La idea que yo los he visto antes corre por mi mente, como si fuera en un
sueño, o en el sueño de un sueño.
—Señor
—contestaron todos—, lo mismo nos ha sucedido a nosotros.
—Aun
más —dijo la Reina Lucía—, no se aparta de mi mente el pensamiento que si
nosotros pasamos más allá de esta linterna y de este pilar, encontraremos
extrañas aventuras o en nuestros destinos habrá un enorme cambio.
—Señora
—dijo el Rey Edmundo—, el mismo presentimiento se mueve en mi corazón.
—Y en
el mío, hermano —dijo el Rey Pedro.
—Y en
el mío también —dijo la Reina Susana—. Por eso mi consejo es que regresemos
rápidamente a nuestros caballos y no continuemos en la persecución del Ciervo
Blanco.
—Señora
—dijo el Rey Pedro—, en esto le ruego a usted que me excuse. Pero, desde que
somos Reyes de Narnia, hemos acometido muchos asuntos importantes, como
batallas, búsquedas, hazañas armadas, actos de justicia y otros como éstos, y
siempre hemos llegado hasta el fin. Todo lo que hemos emprendido lo hemos
llevado a cabo.
—Hermana
—dijo la Reina Lucía—, mi real hermano habla correctamente. Me avergonzaría si
por cualquier temor o presentimiento nosotros renunciáramos a seguir en una tan
noble cacería como la que ahora realizamos.
—Yo
estoy de acuerdo —dijo el Rey Edmundo—. Y deseo tan intensamente averiguar cuál
es el significado de esto, que por nada volvería atrás, ni por la joya más rica
y preciada en toda Narnia y en todas las islas.
—Entonces
en el nombre de Aslan —dijo la Reina Susana—, si todos piensan así, sigamos
adelante y enfrentemos el desafío de esta aventura que caerá sobre nosotros.
Así fue
como estos Reyes y Reinas entraron en la espesura del bosque, y antes que
caminaran una veintena de pasos, recordaron que lo que ellos habían visto era
el farol, y antes que avanzaran otros veinte, advirtieron que ya no caminaban
entre ramas de árboles sino entre abrigos. Y un segundo después, todos saltaron
a través de la puerta del ropero al cuarto vacío, y ya no eran Reyes y Reinas
con sus atavíos de caza, sino sólo Pedro, Susana, Edmundo y Lucía en sus
antiguas ropas. Era el mismo día y la misma hora en que ellos entraron al
ropero para esconderse. La señora Macready y los visitantes hablaban todavía en
el pasillo; pero afortunadamente nunca entraron en el cuarto vacío y los niños
no fueron sorprendidos.
Este
hubiera sido el verdadero final de la historia si no fuera porque ellos
sintieron que tenían la obligación de explicar al Profesor por qué faltaban
cuatro abrigos en el ropero. El Profesor, que era un hombre extraordinario, no
exclamó «no sean tontos» o «no cuenten mentiras», sino que creyó la historia
completa.
—No
—les dijo—, no creo que sirva de nada tratar de volver a través de la puerta
del ropero para traer los abrigos. Ustedes no entrarán nuevamente a Narnia por
ese camino. Y si lo hicieran, los abrigos ahora ya no sirven de mucho. ¿Eh?

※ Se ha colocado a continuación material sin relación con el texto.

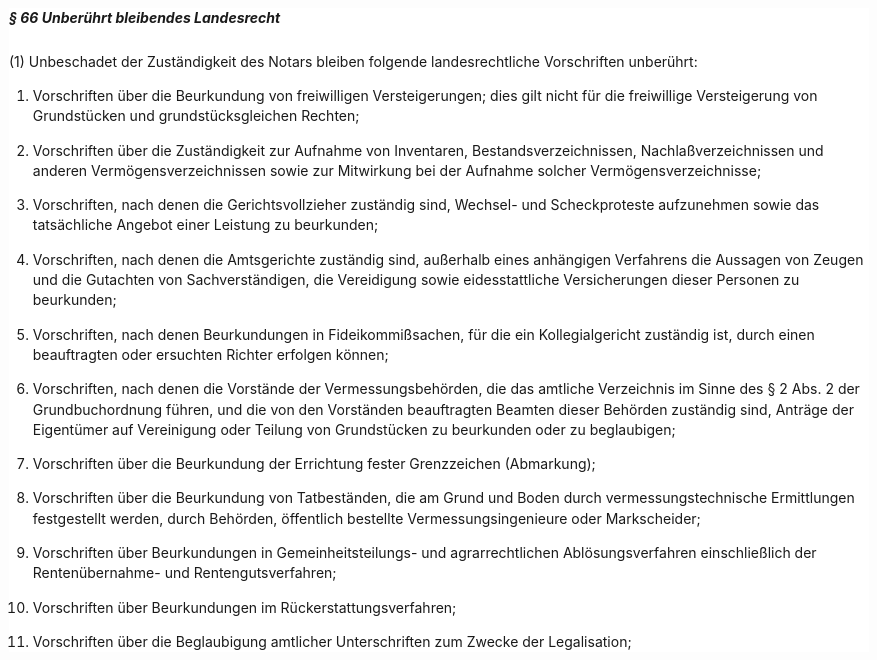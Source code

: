

##### § 66 Unberührt bleibendes Landesrecht

(1) Unbeschadet der Zuständigkeit des Notars bleiben folgende
landesrechtliche Vorschriften unberührt:

1.  Vorschriften über die Beurkundung von freiwilligen Versteigerungen;
    dies gilt nicht für die freiwillige Versteigerung von Grundstücken und
    grundstücksgleichen Rechten;


2.  Vorschriften über die Zuständigkeit zur Aufnahme von Inventaren,
    Bestandsverzeichnissen, Nachlaßverzeichnissen und anderen
    Vermögensverzeichnissen sowie zur Mitwirkung bei der Aufnahme solcher
    Vermögensverzeichnisse;


3.  Vorschriften, nach denen die Gerichtsvollzieher zuständig sind,
    Wechsel- und Scheckproteste aufzunehmen sowie das tatsächliche Angebot
    einer Leistung zu beurkunden;


4.  Vorschriften, nach denen die Amtsgerichte zuständig sind, außerhalb
    eines anhängigen Verfahrens die Aussagen von Zeugen und die Gutachten
    von Sachverständigen, die Vereidigung sowie eidesstattliche
    Versicherungen dieser Personen zu beurkunden;


5.  Vorschriften, nach denen Beurkundungen in Fideikommißsachen, für die
    ein Kollegialgericht zuständig ist, durch einen beauftragten oder
    ersuchten Richter erfolgen können;


6.  Vorschriften, nach denen die Vorstände der Vermessungsbehörden, die
    das amtliche Verzeichnis im Sinne des § 2 Abs. 2 der Grundbuchordnung
    führen, und die von den Vorständen beauftragten Beamten dieser
    Behörden zuständig sind, Anträge der Eigentümer auf Vereinigung oder
    Teilung von Grundstücken zu beurkunden oder zu beglaubigen;


7.  Vorschriften über die Beurkundung der Errichtung fester Grenzzeichen
    (Abmarkung);


8.  Vorschriften über die Beurkundung von Tatbeständen, die am Grund und
    Boden durch vermessungstechnische Ermittlungen festgestellt werden,
    durch Behörden, öffentlich bestellte Vermessungsingenieure oder
    Markscheider;


9.  Vorschriften über Beurkundungen in Gemeinheitsteilungs- und
    agrarrechtlichen Ablösungsverfahren einschließlich der
    Rentenübernahme- und Rentengutsverfahren;


10. Vorschriften über Beurkundungen im Rückerstattungsverfahren;


11. Vorschriften über die Beglaubigung amtlicher Unterschriften zum Zwecke
    der Legalisation;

¿Qué dicen? Sí, por supuesto que volverán a Narnia algún día. Una vez Rey de
Narnia, eres Rey para siempre. Pero no pueden usar la misma ruta otra vez.
Realmente no traten, de ninguna manera, de llegar hasta allá. Eso sucederá
cuando menos lo piensen. Y no hablen demasiado sobre esto, ni siquiera entre
ustedes. No se lo mencionen a nadie más, a menos que descubran que se trata de
alguien que ha tenido aventuras similares. ¿Qué dicen? ¿Que cómo lo sabrán?
¡Oh! Ustedes lo sabrán con certeza. Las extrañas cosas que ellos dicen (incluso
sus apariencias) revelarán el secreto. Mantengan los ojos abiertos. ¡Dios mío!,
¿qué les enseñan en esos colegios?
Y éste
es el verdadero final de las aventuras del ropero. Pero si el Profesor estaba
en lo cierto, éste fue sólo el comienzo de las aventuras en Narnia.